The register unit (often called the register file) is the microprocessor’s fast, on-chip storage that holds operands and state for the pipeline. It’s where instructions read their input values and write results, every single cycle.
What it includes
Architectural (programmer-visible) registers
- General-purpose registers (GPRs): integer operands/results.
- Special registers: PC (program counter), SP (stack pointer), LR/RA (link/return), FP (frame pointer), PSR/FLAGS (condition codes).
- Floating-point/SIMD/vector registers (if the ISA has them).
- Control/Status registers (CSR/SFR): control bits, exception state, timers, etc. (more common as separate banks in MCUs).
Microarchitectural structures (out-of-order cores)
- Physical register file (larger than the architectural set).
- Register renamer (maps architectural → physical regs to remove false dependencies).
- Reorder buffer / retirement logic (ensures precise state).
What it does each cycle
- Decode/Read: Provide source operands to ALUs/LSUs via multiple read ports.
- Writeback: Accept results from execution units via write ports.
- Update flags/state: Set condition codes, exception bits, etc.
- Forwarding/bypass (outside the file): Short-circuit recent results to new consumers to avoid stalls.
Key design parameters
- Width & count: e.g., 32×32-bit, 32×64-bit; vectors may be 128/256/512+ bits.
- Ports: Common integer file is 2-read/1-write for 3-operand ISAs; superscalar adds more ports (area/power expensive).
- Latency: Usually 1 cycle to read; writeback timing must meet setup to be readable next cycle (or use bypass).

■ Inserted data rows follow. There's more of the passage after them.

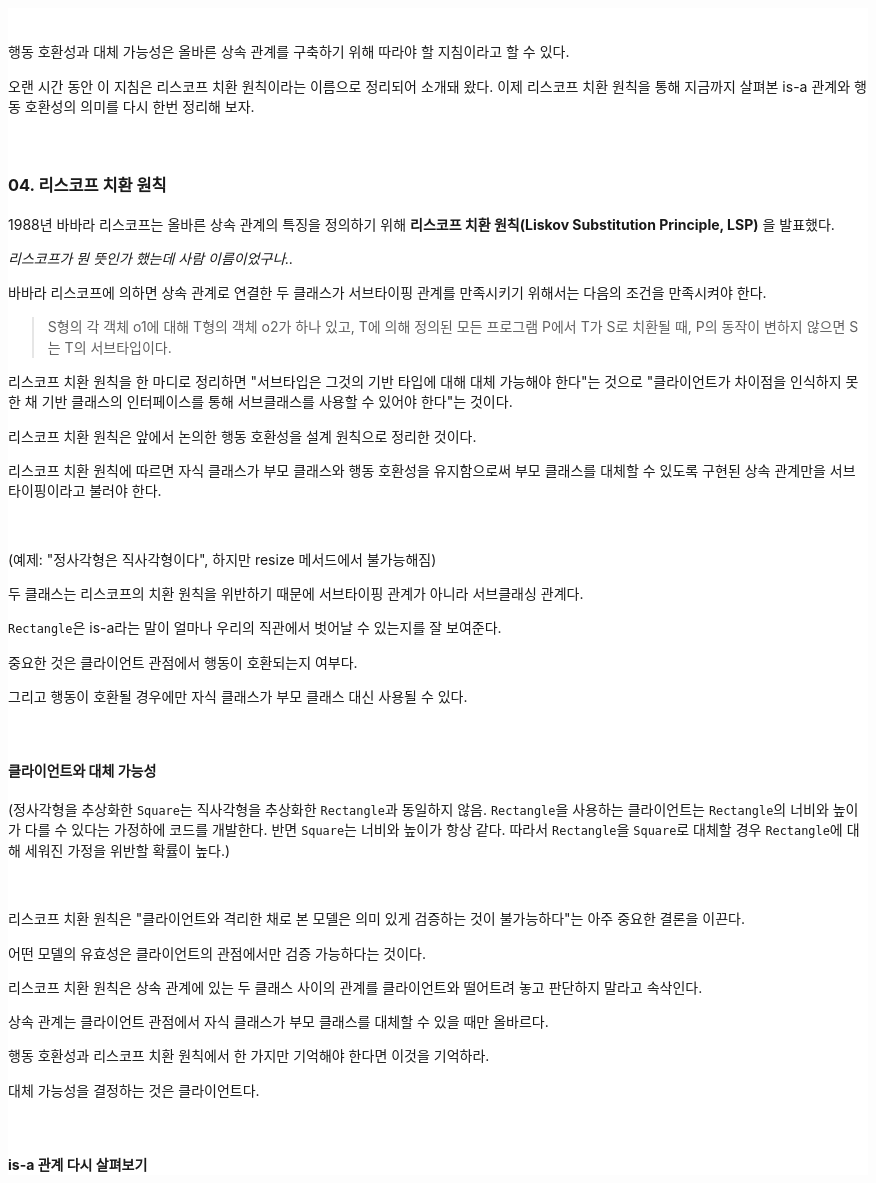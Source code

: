 <br>

행동 호환성과 대체 가능성은 올바른 상속 관계를 구축하기 위해 따라야 할 지침이라고 할 수 있다.

오랜 시간 동안 이 지침은 리스코프 치환 원칙이라는 이름으로 정리되어 소개돼 왔다. 이제 리스코프 치환 원칙을 통해 지금까지 살펴본 is-a 관계와 행동 호환성의 의미를 다시 한번 정리해 보자.

<br>

### 04. 리스코프 치환 원칙

1988년 바바라 리스코프는 올바른 상속 관계의 특징을 정의하기 위해 **리스코프 치환 원칙(Liskov Substitution Principle, LSP)** 을 발표했다.

_리스코프가 뭔 뜻인가 했는데 사람 이름이었구나.._

바바라 리스코프에 의하면 상속 관계로 연결한 두 클래스가 서브타이핑 관계를 만족시키기 위해서는 다음의 조건을 만족시켜야 한다.

> S형의 각 객체 o1에 대해 T형의 객체 o2가 하나 있고, T에 의해 정의된 모든 프로그램 P에서 T가 S로 치환될 때, P의 동작이 변하지 않으면 S는 T의 서브타입이다.

리스코프 치환 원칙을 한 마디로 정리하면 "서브타입은 그것의 기반 타입에 대해 대체 가능해야 한다"는 것으로 "클라이언트가 차이점을 인식하지 못한 채 기반 클래스의 인터페이스를 통해 서브클래스를 사용할 수 있어야 한다"는 것이다.

리스코프 치환 원칙은 앞에서 논의한 행동 호환성을 설계 원칙으로 정리한 것이다.

리스코프 치환 원칙에 따르면 자식 클래스가 부모 클래스와 행동 호환성을 유지함으로써 부모 클래스를 대체할 수 있도록 구현된 상속 관계만을 서브타이핑이라고 불러야 한다.

<br>

(예제: "정사각형은 직사각형이다", 하지만 resize 메서드에서 불가능해짐)

두 클래스는 리스코프의 치환 원칙을 위반하기 때문에 서브타이핑 관계가 아니라 서브클래싱 관계다.

`Rectangle`은 is-a라는 말이 얼마나 우리의 직관에서 벗어날 수 있는지를 잘 보여준다.

중요한 것은 클라이언트 관점에서 행동이 호환되는지 여부다.

그리고 행동이 호환될 경우에만 자식 클래스가 부모 클래스 대신 사용될 수 있다.

<br>

#### 클라이언트와 대체 가능성

(정사각형을 추상화한 `Square`는 직사각형을 추상화한 `Rectangle`과 동일하지 않음. `Rectangle`을 사용하는 클라이언트는 `Rectangle`의 너비와 높이가 다를 수 있다는 가정하에 코드를 개발한다. 반면 `Square`는 너비와 높이가 항상 같다. 따라서 `Rectangle`을 `Square`로 대체할 경우 `Rectangle`에 대해 세워진 가정을 위반할 확률이 높다.)

<br>

리스코프 치환 원칙은 "클라이언트와 격리한 채로 본 모델은 의미 있게 검증하는 것이 불가능하다"는 아주 중요한 결론을 이끈다.

어떤 모델의 유효성은 클라이언트의 관점에서만 검증 가능하다는 것이다.

리스코프 치환 원칙은 상속 관계에 있는 두 클래스 사이의 관계를 클라이언트와 떨어트려 놓고 판단하지 말라고 속삭인다.

상속 관계는 클라이언트 관점에서 자식 클래스가 부모 클래스를 대체할 수 있을 때만 올바르다.

행동 호환성과 리스코프 치환 원칙에서 한 가지만 기억해야 한다면 이것을 기억하라.

대체 가능성을 결정하는 것은 클라이언트다.

<br>

#### is-a 관계 다시 살펴보기
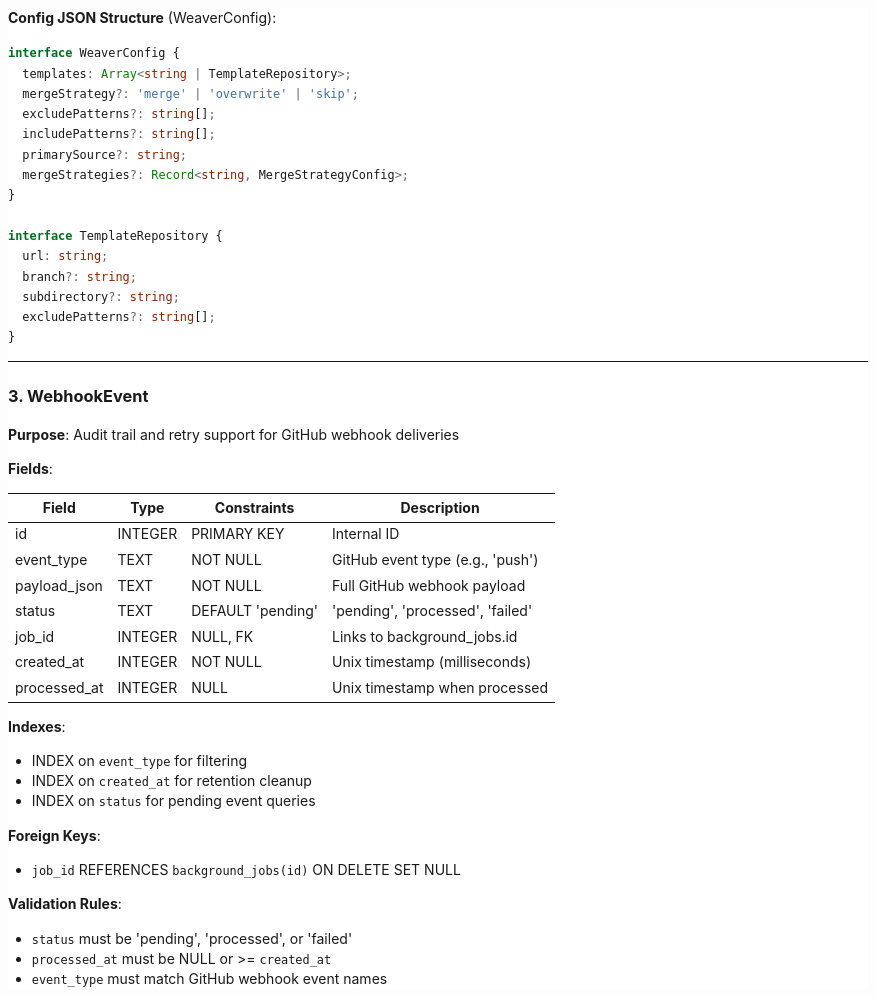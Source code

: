 **Config JSON Structure** (WeaverConfig):

```typescript
interface WeaverConfig {
  templates: Array<string | TemplateRepository>;
  mergeStrategy?: 'merge' | 'overwrite' | 'skip';
  excludePatterns?: string[];
  includePatterns?: string[];
  primarySource?: string;
  mergeStrategies?: Record<string, MergeStrategyConfig>;
}

interface TemplateRepository {
  url: string;
  branch?: string;
  subdirectory?: string;
  excludePatterns?: string[];
}
```

---

### 3. WebhookEvent

**Purpose**: Audit trail and retry support for GitHub webhook deliveries

**Fields**:

| Field | Type | Constraints | Description |
|-------|------|-------------|-------------|
| id | INTEGER | PRIMARY KEY | Internal ID |
| event_type | TEXT | NOT NULL | GitHub event type (e.g., 'push') |
| payload_json | TEXT | NOT NULL | Full GitHub webhook payload |
| status | TEXT | DEFAULT 'pending' | 'pending', 'processed', 'failed' |
| job_id | INTEGER | NULL, FK | Links to background_jobs.id |
| created_at | INTEGER | NOT NULL | Unix timestamp (milliseconds) |
| processed_at | INTEGER | NULL | Unix timestamp when processed |

**Indexes**:

- INDEX on `event_type` for filtering
- INDEX on `created_at` for retention cleanup
- INDEX on `status` for pending event queries

**Foreign Keys**:

- `job_id` REFERENCES `background_jobs(id)` ON DELETE SET NULL

**Validation Rules**:

- `status` must be 'pending', 'processed', or 'failed'
- `processed_at` must be NULL or >= `created_at`
- `event_type` must match GitHub webhook event names
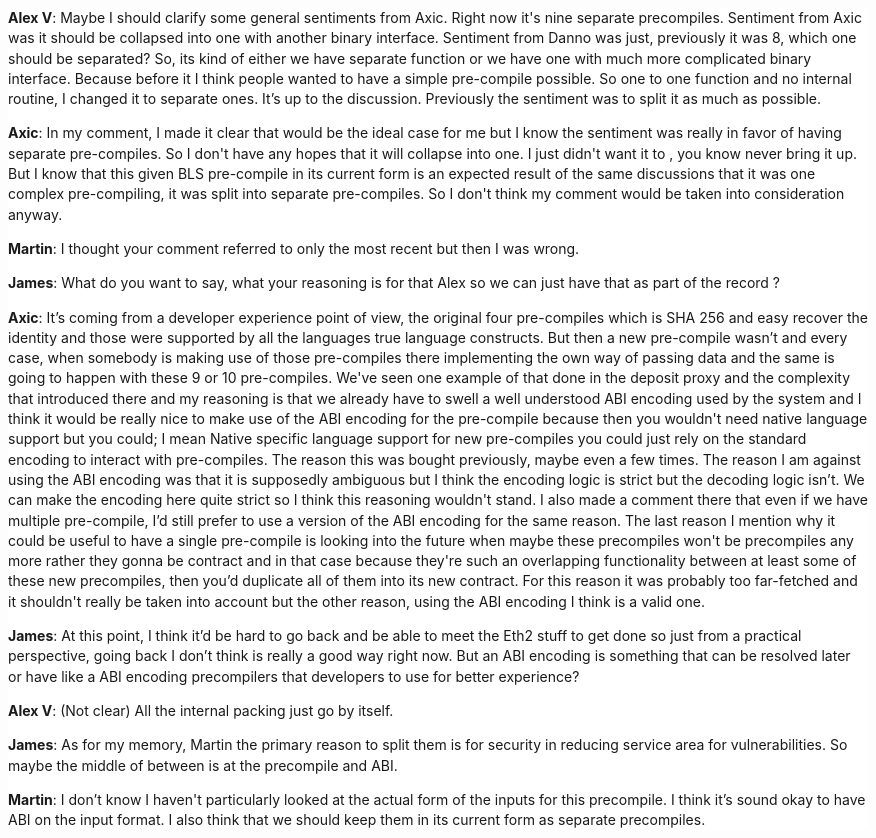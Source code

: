 **Alex V**: Maybe I should clarify some general sentiments from Axic. Right now it's nine separate precompiles.  Sentiment from Axic was it should be collapsed into one with another binary interface.  Sentiment from Danno was just, previously it was 8, which one should be separated? So, its kind of either we have separate function or we have one with much more complicated binary interface. Because before it I think people wanted to have a simple pre-compile possible.  So one to one function and no internal routine, I changed it to separate ones. It’s up to the discussion. Previously the sentiment was to split it as much as possible. 

**Axic**: In my comment, I made it clear that would be the ideal case for me but I know the sentiment was really in favor of having separate pre-compiles. So I don't have any hopes that it will collapse into one. I just didn't want it to , you know never bring it up. But I know that this given BLS pre-compile in its current form is an expected result of the same discussions that it was one complex pre-compiling, it was split into separate pre-compiles. So I don't think my comment would be taken into consideration anyway.

**Martin**: I thought your comment referred to only the most recent but then I was wrong. 

**James**: What do you want to say, what your reasoning is for that Alex so we can just have that as part of the record ?

**Axic**: It’s coming from a developer experience point of view, the original four pre-compiles  which is SHA 256 and easy recover the identity and those were supported by all the  languages true language constructs. But then a new pre-compile wasn’t and every case, when somebody is making use of those pre-compiles there implementing the own way of passing data and the same is going to happen with these 9 or 10  pre-compiles.  We've seen one example of that done in the deposit proxy and the complexity that introduced there and my reasoning is that we already have to swell a well understood ABI encoding used by the system and I think it would be really nice to make use of the ABI encoding for the pre-compile because then you wouldn't need native language support but you could; I mean Native specific language support for new pre-compiles you could just rely on the standard encoding to interact with pre-compiles. The reason this was bought previously, maybe even a few times. The reason I am against using the ABI encoding was that it is supposedly ambiguous but I think the encoding logic is strict but the decoding logic isn’t. We can make the encoding here quite strict so I think this reasoning wouldn't stand. I also made a comment there that  even if we have  multiple pre-compile, I’d still prefer to use a version of the ABI encoding for the same reason. The last reason I mention why it could be useful to have a single pre-compile is looking into the future when maybe these precompiles won't be precompiles any more rather they gonna be contract and in that case because they're such an overlapping functionality between at least some of these new precompiles, then you’d duplicate all of them into its new contract. For this reason it was probably too far-fetched and it shouldn't really be taken into account but the other reason, using the ABI encoding I think is a valid one. 

**James**: At this point, I think it’d be hard to go back and be able to meet the Eth2  stuff to get done so just from a practical perspective, going back I don’t think is really a good way right now. But an ABI encoding is something that can be resolved later or have like a ABI encoding precompilers that developers to use for better experience? 

**Alex V**: (Not clear) All the internal packing just go by itself.

**James**: As for my memory, Martin the primary reason to split them is for security in reducing service area for vulnerabilities. So maybe the middle of between is  at the precompile and ABI.

**Martin**: I don’t know I haven't particularly looked at the actual form of the inputs for this precompile. I think it’s sound okay to have ABI on the input format. I also think that we should keep them in its current form as separate precompiles.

- Organization: Unified vs. split (int vs. FP/Vector), banked (ARM banked modes), windows (SPARC).
- Reliability: Parity/ECC, reset values, retention across low-power modes.
Related but different
- Pipeline latches (IF/ID/EX/MEM/WB) are not architectural registers.
- Memory-mapped I/O registers in microcontrollers (SFRs) are control/status registers accessible via load/store—distinct from the core’s operand register file.
Why it matters
- Determines IPC and Fmax via port pressure and bypass complexity.
- Impacts code density & performance (ISA register count/width).
- Drives power/area (multi-ported SRAMs are pricey).
- Enables advanced execution (renaming removes WAR/WAW hazards).
In one line: the register unit is the CPU’s high-speed working set—storing operands, results, and state—interfacing tightly with decode, execute, and writeback to keep the pipeline fed every cycle.